▽
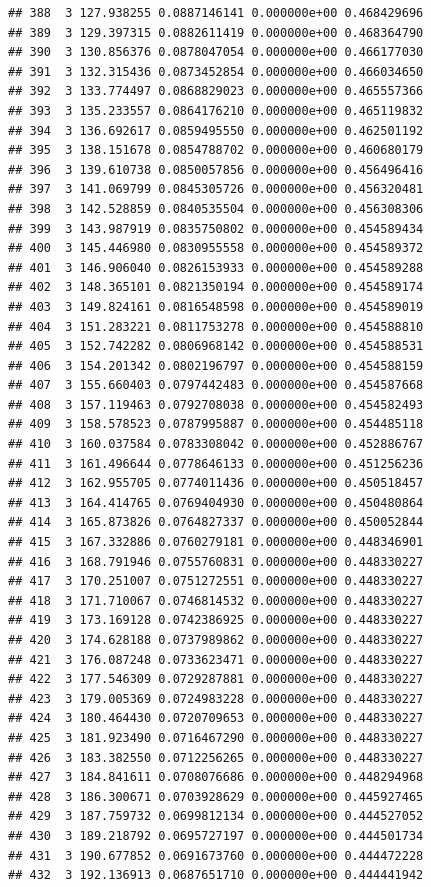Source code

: \documentclass[article]{jss}\usepackage[]{graphicx}\usepackage[]{xcolor}
\makeatletter
\newenvironment{kframe}{%
 \def\at@end@of@kframe{}%
 \ifinner\ifhmode%
  \def\at@end@of@kframe{\end{minipage}}%
  \begin{minipage}{\columnwidth}%
 \fi\fi%
 \def\FrameCommand##1{\hskip\@totalleftmargin \hskip-\fboxsep
 \colorbox{shadecolor}{##1}\hskip-\fboxsep
     \hskip-\linewidth \hskip-\@totalleftmargin \hskip\columnwidth}%
 \MakeFramed {\advance\hsize-\width
   \@totalleftmargin\z@ \linewidth\hsize
   \@setminipage}}%
 {\par\unskip\endMakeFramed%
 \at@end@of@kframe}
\newenvironment{knitrout}{}{} %
\makeatother
\begin{document}
\begin{knitrout}
\begin{kframe}
\begin{verbatim}
## 388  3 127.938255 0.0887146141 0.000000e+00 0.468429696
## 389  3 129.397315 0.0882611419 0.000000e+00 0.468364790
## 390  3 130.856376 0.0878047054 0.000000e+00 0.466177030
## 391  3 132.315436 0.0873452854 0.000000e+00 0.466034650
## 392  3 133.774497 0.0868829023 0.000000e+00 0.465557366
## 393  3 135.233557 0.0864176210 0.000000e+00 0.465119832
## 394  3 136.692617 0.0859495550 0.000000e+00 0.462501192
## 395  3 138.151678 0.0854788702 0.000000e+00 0.460680179
## 396  3 139.610738 0.0850057856 0.000000e+00 0.456496416
## 397  3 141.069799 0.0845305726 0.000000e+00 0.456320481
## 398  3 142.528859 0.0840535504 0.000000e+00 0.456308306
## 399  3 143.987919 0.0835750802 0.000000e+00 0.454589434
## 400  3 145.446980 0.0830955558 0.000000e+00 0.454589372
## 401  3 146.906040 0.0826153933 0.000000e+00 0.454589288
## 402  3 148.365101 0.0821350194 0.000000e+00 0.454589174
## 403  3 149.824161 0.0816548598 0.000000e+00 0.454589019
## 404  3 151.283221 0.0811753278 0.000000e+00 0.454588810
## 405  3 152.742282 0.0806968142 0.000000e+00 0.454588531
## 406  3 154.201342 0.0802196797 0.000000e+00 0.454588159
## 407  3 155.660403 0.0797442483 0.000000e+00 0.454587668
## 408  3 157.119463 0.0792708038 0.000000e+00 0.454582493
## 409  3 158.578523 0.0787995887 0.000000e+00 0.454485118
## 410  3 160.037584 0.0783308042 0.000000e+00 0.452886767
## 411  3 161.496644 0.0778646133 0.000000e+00 0.451256236
## 412  3 162.955705 0.0774011436 0.000000e+00 0.450518457
## 413  3 164.414765 0.0769404930 0.000000e+00 0.450480864
## 414  3 165.873826 0.0764827337 0.000000e+00 0.450052844
## 415  3 167.332886 0.0760279181 0.000000e+00 0.448346901
## 416  3 168.791946 0.0755760831 0.000000e+00 0.448330227
## 417  3 170.251007 0.0751272551 0.000000e+00 0.448330227
## 418  3 171.710067 0.0746814532 0.000000e+00 0.448330227
## 419  3 173.169128 0.0742386925 0.000000e+00 0.448330227
## 420  3 174.628188 0.0737989862 0.000000e+00 0.448330227
## 421  3 176.087248 0.0733623471 0.000000e+00 0.448330227
## 422  3 177.546309 0.0729287881 0.000000e+00 0.448330227
## 423  3 179.005369 0.0724983228 0.000000e+00 0.448330227
## 424  3 180.464430 0.0720709653 0.000000e+00 0.448330227
## 425  3 181.923490 0.0716467290 0.000000e+00 0.448330227
## 426  3 183.382550 0.0712256265 0.000000e+00 0.448330227
## 427  3 184.841611 0.0708076686 0.000000e+00 0.448294968
## 428  3 186.300671 0.0703928629 0.000000e+00 0.445927465
## 429  3 187.759732 0.0699812134 0.000000e+00 0.444527052
## 430  3 189.218792 0.0695727197 0.000000e+00 0.444501734
## 431  3 190.677852 0.0691673760 0.000000e+00 0.444472228
## 432  3 192.136913 0.0687651710 0.000000e+00 0.444441942

\end{verbatim}
\end{kframe}
\end{knitrout}
\end{document}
△
Would you copy out exactly the lines from the one holding "0.0802196797 0.000000e+00 0.454588159" through the end of the entries above, both ends included?

## 406  3 154.201342 0.0802196797 0.000000e+00 0.454588159
## 407  3 155.660403 0.0797442483 0.000000e+00 0.454587668
## 408  3 157.119463 0.0792708038 0.000000e+00 0.454582493
## 409  3 158.578523 0.0787995887 0.000000e+00 0.454485118
## 410  3 160.037584 0.0783308042 0.000000e+00 0.452886767
## 411  3 161.496644 0.0778646133 0.000000e+00 0.451256236
## 412  3 162.955705 0.0774011436 0.000000e+00 0.450518457
## 413  3 164.414765 0.0769404930 0.000000e+00 0.450480864
## 414  3 165.873826 0.0764827337 0.000000e+00 0.450052844
## 415  3 167.332886 0.0760279181 0.000000e+00 0.448346901
## 416  3 168.791946 0.0755760831 0.000000e+00 0.448330227
## 417  3 170.251007 0.0751272551 0.000000e+00 0.448330227
## 418  3 171.710067 0.0746814532 0.000000e+00 0.448330227
## 419  3 173.169128 0.0742386925 0.000000e+00 0.448330227
## 420  3 174.628188 0.0737989862 0.000000e+00 0.448330227
## 421  3 176.087248 0.0733623471 0.000000e+00 0.448330227
## 422  3 177.546309 0.0729287881 0.000000e+00 0.448330227
## 423  3 179.005369 0.0724983228 0.000000e+00 0.448330227
## 424  3 180.464430 0.0720709653 0.000000e+00 0.448330227
## 425  3 181.923490 0.0716467290 0.000000e+00 0.448330227
## 426  3 183.382550 0.0712256265 0.000000e+00 0.448330227
## 427  3 184.841611 0.0708076686 0.000000e+00 0.448294968
## 428  3 186.300671 0.0703928629 0.000000e+00 0.445927465
## 429  3 187.759732 0.0699812134 0.000000e+00 0.444527052
## 430  3 189.218792 0.0695727197 0.000000e+00 0.444501734
## 431  3 190.677852 0.0691673760 0.000000e+00 0.444472228
## 432  3 192.136913 0.0687651710 0.000000e+00 0.444441942

\end{verbatim}
\end{kframe}
\end{knitrout}
\end{document}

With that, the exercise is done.